--- MATERIAL FOR THE TASK ---
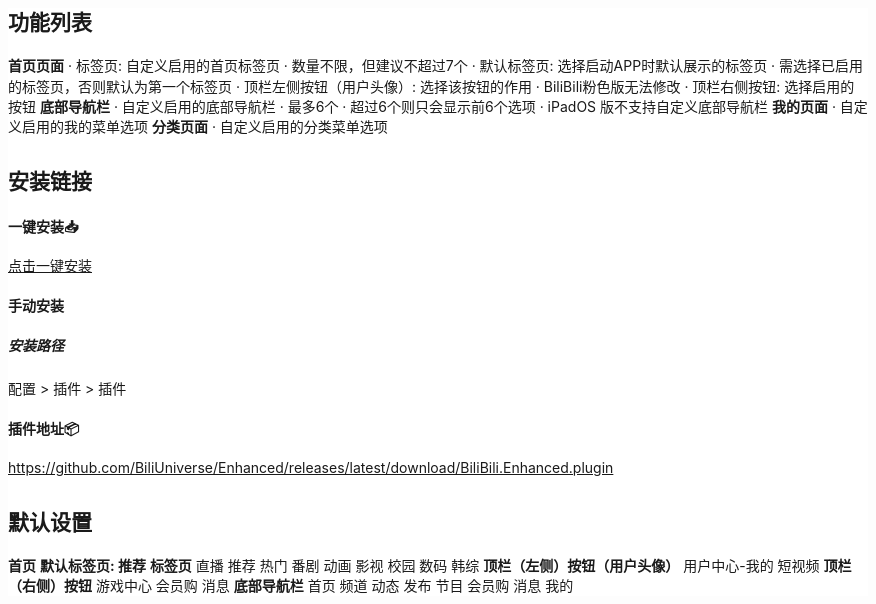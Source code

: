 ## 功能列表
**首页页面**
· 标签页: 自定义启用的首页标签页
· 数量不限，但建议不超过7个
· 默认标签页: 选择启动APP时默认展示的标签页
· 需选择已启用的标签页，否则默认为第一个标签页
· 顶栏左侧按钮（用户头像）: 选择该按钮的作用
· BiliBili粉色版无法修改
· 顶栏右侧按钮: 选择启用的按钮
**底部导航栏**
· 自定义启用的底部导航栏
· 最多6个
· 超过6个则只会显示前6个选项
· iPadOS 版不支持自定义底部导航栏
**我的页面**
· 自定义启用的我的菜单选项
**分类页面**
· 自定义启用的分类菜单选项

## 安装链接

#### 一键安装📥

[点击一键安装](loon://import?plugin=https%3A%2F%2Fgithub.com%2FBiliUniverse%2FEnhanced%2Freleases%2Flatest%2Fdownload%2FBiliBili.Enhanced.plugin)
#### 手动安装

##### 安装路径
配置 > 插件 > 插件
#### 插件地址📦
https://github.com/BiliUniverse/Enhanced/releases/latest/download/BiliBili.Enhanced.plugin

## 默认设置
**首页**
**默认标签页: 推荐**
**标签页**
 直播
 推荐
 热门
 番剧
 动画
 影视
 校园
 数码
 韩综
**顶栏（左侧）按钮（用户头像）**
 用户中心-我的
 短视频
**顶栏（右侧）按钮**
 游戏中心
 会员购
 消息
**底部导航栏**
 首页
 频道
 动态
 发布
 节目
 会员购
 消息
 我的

...

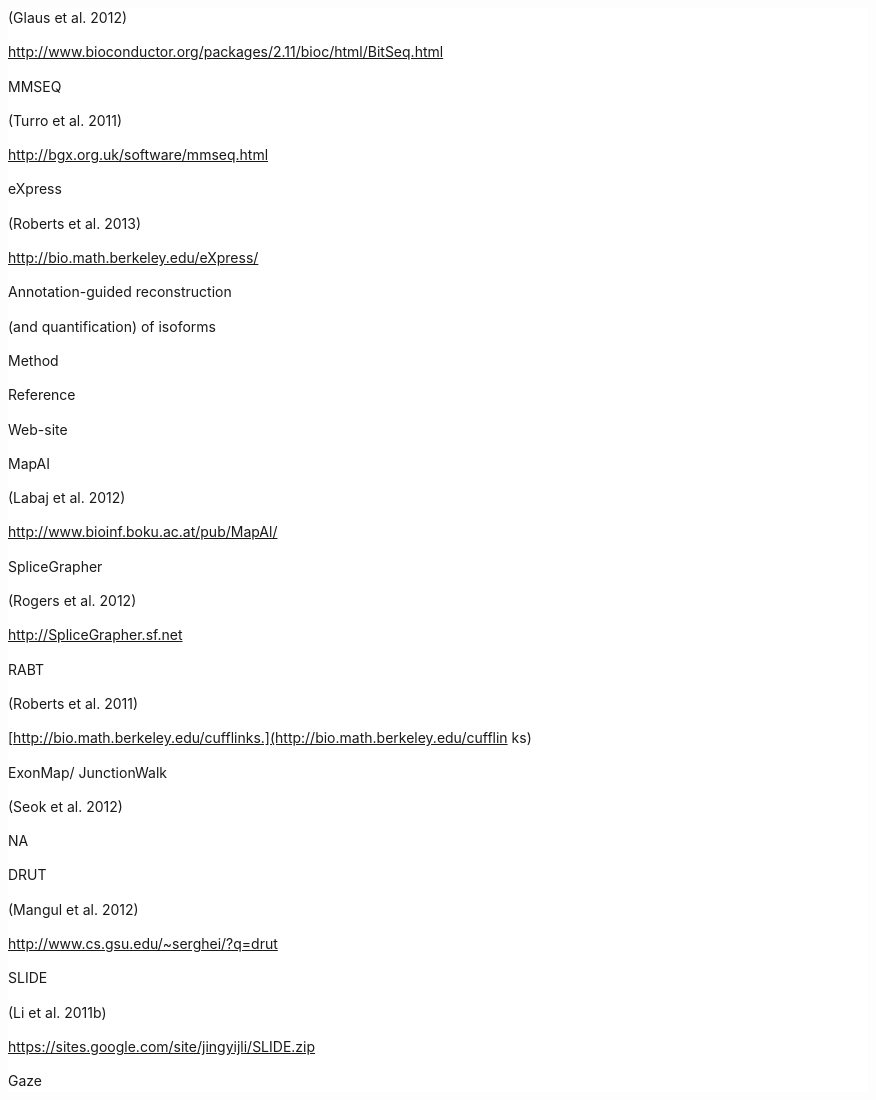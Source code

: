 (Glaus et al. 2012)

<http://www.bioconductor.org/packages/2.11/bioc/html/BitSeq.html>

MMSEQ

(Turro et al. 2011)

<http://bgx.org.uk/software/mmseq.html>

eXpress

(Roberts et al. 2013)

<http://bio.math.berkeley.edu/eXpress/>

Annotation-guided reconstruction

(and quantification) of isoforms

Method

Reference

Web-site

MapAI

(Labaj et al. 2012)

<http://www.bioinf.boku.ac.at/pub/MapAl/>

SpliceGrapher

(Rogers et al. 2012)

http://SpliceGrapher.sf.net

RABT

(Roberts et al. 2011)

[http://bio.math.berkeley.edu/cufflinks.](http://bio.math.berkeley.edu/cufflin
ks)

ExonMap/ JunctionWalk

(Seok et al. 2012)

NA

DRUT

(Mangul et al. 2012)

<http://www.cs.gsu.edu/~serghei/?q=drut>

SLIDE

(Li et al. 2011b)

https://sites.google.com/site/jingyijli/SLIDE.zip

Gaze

--- GOAL OF THE EXERCISE ---
Using only the listing above, restate exactly the lines from the line containing "(Roberts et al. 2013)" through the line containing "(Roberts et al. 2011)", both included.

--- ANSWER SECTION ---
(Roberts et al. 2013)

<http://bio.math.berkeley.edu/eXpress/>

Annotation-guided reconstruction

(and quantification) of isoforms

Method

Reference

Web-site

MapAI

(Labaj et al. 2012)

<http://www.bioinf.boku.ac.at/pub/MapAl/>

SpliceGrapher

(Rogers et al. 2012)

http://SpliceGrapher.sf.net

RABT

(Roberts et al. 2011)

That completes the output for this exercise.